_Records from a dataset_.

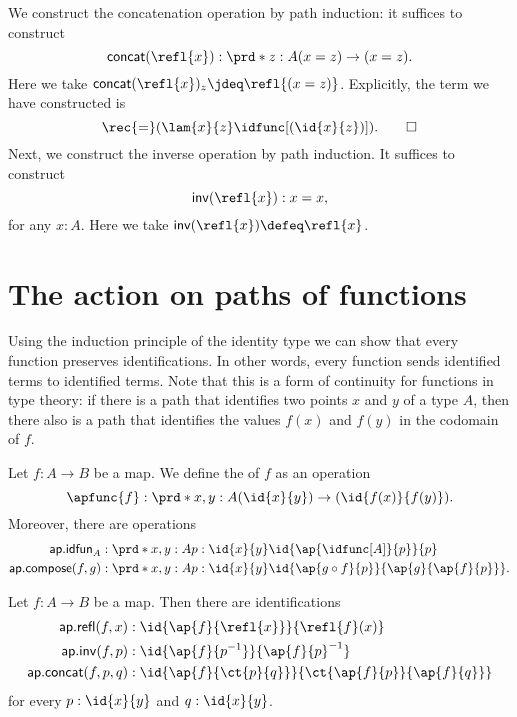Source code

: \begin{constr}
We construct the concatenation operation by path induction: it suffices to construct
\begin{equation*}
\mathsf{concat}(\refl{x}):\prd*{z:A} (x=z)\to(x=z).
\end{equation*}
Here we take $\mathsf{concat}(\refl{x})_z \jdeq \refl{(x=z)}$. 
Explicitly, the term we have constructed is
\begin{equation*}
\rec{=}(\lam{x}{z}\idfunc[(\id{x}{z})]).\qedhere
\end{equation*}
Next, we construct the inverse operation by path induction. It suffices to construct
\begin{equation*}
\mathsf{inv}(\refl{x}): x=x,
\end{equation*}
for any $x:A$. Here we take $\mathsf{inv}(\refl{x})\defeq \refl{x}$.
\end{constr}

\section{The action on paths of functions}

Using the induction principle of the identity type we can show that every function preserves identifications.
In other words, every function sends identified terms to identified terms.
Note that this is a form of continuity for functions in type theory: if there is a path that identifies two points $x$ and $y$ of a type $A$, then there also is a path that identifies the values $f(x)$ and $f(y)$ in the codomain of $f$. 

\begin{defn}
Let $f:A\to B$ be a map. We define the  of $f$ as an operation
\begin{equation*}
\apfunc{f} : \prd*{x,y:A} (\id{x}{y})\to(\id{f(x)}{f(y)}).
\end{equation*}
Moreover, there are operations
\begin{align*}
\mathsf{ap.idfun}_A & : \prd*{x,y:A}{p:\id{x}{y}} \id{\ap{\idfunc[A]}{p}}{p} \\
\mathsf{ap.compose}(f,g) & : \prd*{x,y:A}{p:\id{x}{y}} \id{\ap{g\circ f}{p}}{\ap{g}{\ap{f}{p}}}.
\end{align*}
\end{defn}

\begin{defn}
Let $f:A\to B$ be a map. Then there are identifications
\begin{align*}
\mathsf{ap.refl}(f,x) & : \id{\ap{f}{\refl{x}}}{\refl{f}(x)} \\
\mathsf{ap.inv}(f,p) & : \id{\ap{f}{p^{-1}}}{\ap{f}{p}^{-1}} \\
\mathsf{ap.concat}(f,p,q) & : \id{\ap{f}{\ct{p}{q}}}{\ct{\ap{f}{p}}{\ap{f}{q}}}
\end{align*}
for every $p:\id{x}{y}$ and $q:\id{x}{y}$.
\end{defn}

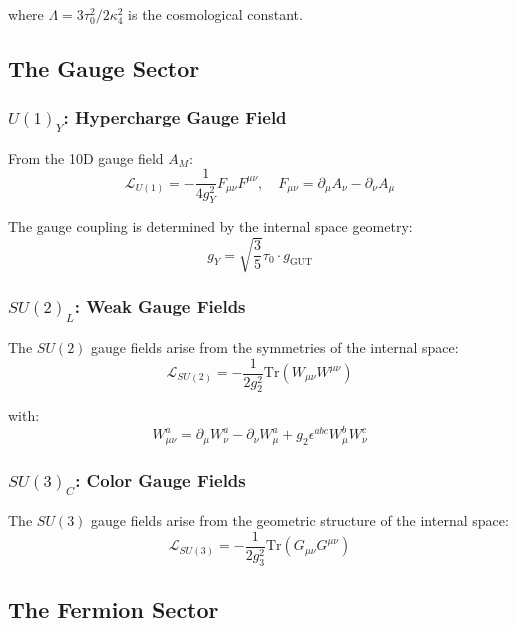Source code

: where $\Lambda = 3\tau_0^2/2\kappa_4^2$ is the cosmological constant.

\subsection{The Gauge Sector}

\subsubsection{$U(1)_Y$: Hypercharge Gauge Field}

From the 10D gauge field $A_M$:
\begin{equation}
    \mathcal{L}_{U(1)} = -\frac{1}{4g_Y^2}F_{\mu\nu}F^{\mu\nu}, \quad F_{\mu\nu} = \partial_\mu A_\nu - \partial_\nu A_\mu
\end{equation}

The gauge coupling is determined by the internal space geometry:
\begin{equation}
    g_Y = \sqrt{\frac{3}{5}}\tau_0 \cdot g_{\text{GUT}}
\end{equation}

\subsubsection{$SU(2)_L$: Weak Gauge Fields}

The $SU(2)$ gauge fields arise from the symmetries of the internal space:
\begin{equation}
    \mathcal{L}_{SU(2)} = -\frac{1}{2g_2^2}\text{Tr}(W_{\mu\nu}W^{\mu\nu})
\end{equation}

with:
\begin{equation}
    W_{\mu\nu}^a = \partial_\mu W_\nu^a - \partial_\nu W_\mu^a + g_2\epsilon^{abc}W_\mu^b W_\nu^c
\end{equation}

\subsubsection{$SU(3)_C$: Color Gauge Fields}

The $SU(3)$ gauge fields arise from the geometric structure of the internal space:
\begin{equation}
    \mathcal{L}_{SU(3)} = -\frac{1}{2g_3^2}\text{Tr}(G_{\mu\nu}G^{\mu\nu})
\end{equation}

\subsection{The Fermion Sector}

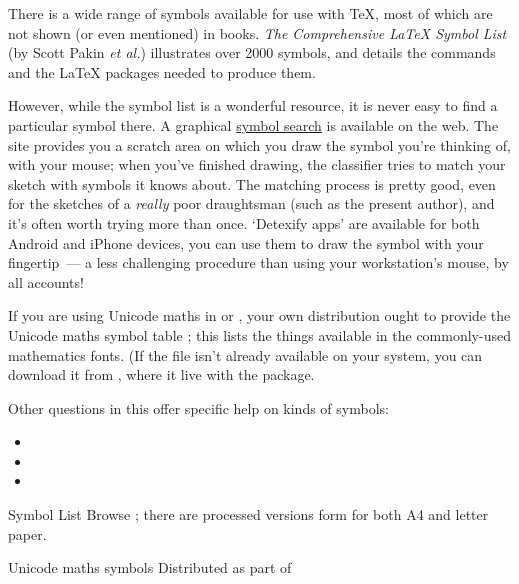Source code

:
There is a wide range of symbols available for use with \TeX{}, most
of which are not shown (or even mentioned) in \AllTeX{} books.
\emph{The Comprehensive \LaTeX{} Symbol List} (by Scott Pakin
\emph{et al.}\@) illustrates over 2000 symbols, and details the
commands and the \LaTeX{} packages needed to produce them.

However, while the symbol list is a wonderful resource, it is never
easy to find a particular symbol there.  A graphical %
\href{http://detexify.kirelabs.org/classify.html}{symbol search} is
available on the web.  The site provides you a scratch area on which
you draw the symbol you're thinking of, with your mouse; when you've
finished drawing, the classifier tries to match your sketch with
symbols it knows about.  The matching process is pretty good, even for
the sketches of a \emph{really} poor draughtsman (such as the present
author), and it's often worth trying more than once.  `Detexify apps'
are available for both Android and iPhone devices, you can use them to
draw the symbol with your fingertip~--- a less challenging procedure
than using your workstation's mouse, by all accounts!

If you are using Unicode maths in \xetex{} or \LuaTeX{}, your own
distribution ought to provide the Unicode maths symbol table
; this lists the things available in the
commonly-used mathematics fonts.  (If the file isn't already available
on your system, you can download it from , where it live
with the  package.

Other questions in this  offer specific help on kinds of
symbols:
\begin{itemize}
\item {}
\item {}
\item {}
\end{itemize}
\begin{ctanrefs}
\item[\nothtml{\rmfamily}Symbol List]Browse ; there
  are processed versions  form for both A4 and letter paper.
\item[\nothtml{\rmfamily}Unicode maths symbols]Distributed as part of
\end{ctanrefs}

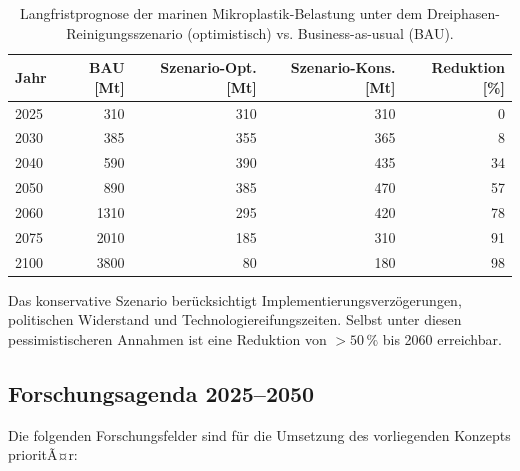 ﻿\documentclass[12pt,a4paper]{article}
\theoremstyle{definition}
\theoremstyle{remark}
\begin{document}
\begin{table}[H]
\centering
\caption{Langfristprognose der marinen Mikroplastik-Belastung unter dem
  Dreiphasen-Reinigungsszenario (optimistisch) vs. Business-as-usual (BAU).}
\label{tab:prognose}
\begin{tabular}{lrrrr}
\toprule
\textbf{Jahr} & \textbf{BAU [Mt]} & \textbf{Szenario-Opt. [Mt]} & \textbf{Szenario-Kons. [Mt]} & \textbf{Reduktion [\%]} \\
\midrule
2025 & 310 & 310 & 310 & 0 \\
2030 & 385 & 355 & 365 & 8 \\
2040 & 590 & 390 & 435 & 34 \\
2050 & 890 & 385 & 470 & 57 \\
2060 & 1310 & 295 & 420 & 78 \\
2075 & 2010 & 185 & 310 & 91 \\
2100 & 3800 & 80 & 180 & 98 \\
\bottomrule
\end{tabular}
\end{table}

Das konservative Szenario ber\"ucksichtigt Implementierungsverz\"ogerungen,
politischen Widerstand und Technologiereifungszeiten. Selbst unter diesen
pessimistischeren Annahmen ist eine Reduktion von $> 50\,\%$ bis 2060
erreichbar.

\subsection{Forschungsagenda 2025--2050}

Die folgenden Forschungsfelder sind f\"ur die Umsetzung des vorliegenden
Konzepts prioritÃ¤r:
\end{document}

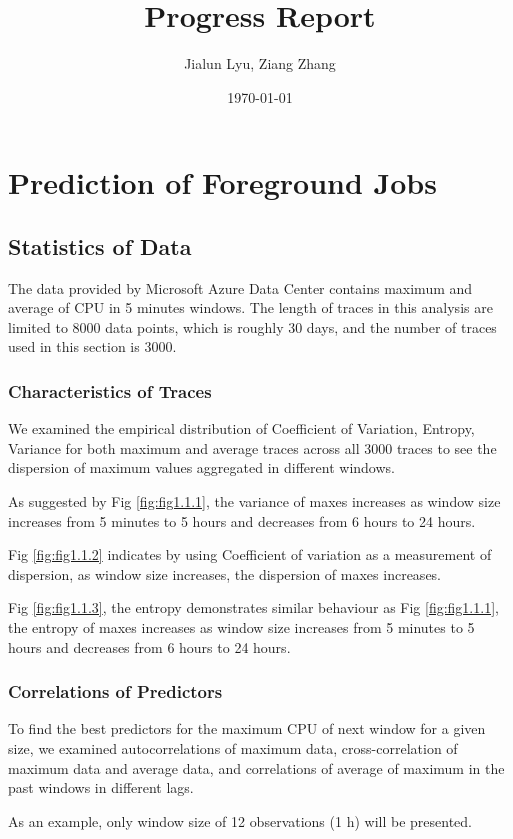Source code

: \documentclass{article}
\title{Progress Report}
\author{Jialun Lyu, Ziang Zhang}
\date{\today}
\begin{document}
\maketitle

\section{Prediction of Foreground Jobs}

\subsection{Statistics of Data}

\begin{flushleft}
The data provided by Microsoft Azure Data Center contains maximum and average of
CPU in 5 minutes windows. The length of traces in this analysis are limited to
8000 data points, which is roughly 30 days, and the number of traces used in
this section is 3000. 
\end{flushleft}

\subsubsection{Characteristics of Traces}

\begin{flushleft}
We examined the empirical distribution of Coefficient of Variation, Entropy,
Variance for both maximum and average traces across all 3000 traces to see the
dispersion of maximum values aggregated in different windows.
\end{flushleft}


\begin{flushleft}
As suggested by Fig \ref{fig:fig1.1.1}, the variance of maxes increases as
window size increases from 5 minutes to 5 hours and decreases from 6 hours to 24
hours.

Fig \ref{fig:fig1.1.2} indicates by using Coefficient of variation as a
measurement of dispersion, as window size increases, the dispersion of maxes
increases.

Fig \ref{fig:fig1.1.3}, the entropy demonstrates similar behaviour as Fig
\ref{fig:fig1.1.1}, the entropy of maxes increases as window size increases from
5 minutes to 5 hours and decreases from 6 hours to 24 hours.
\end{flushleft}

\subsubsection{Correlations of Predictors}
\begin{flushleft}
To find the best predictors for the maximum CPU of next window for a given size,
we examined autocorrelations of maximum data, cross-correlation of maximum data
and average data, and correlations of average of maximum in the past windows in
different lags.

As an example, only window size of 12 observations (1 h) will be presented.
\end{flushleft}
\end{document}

_TASK PROMPT_. Repeat word for word the lines above, from the first entry through the line containing "In other words, every", with both ends kept and the pictures dropped.

_EXERCISE RESPONSE_.
Source code

: \begin{constr}
We construct the concatenation operation by path induction: it suffices to construct
\begin{equation*}
\mathsf{concat}(\refl{x}):\prd*{z:A} (x=z)\to(x=z).
\end{equation*}
Here we take $\mathsf{concat}(\refl{x})_z \jdeq \refl{(x=z)}$. 
Explicitly, the term we have constructed is
\begin{equation*}
\rec{=}(\lam{x}{z}\idfunc[(\id{x}{z})]).\qedhere
\end{equation*}
Next, we construct the inverse operation by path induction. It suffices to construct
\begin{equation*}
\mathsf{inv}(\refl{x}): x=x,
\end{equation*}
for any $x:A$. Here we take $\mathsf{inv}(\refl{x})\defeq \refl{x}$.
\end{constr}

\section{The action on paths of functions}

Using the induction principle of the identity type we can show that every function preserves identifications.
In other words, every function sends identified terms to identified terms.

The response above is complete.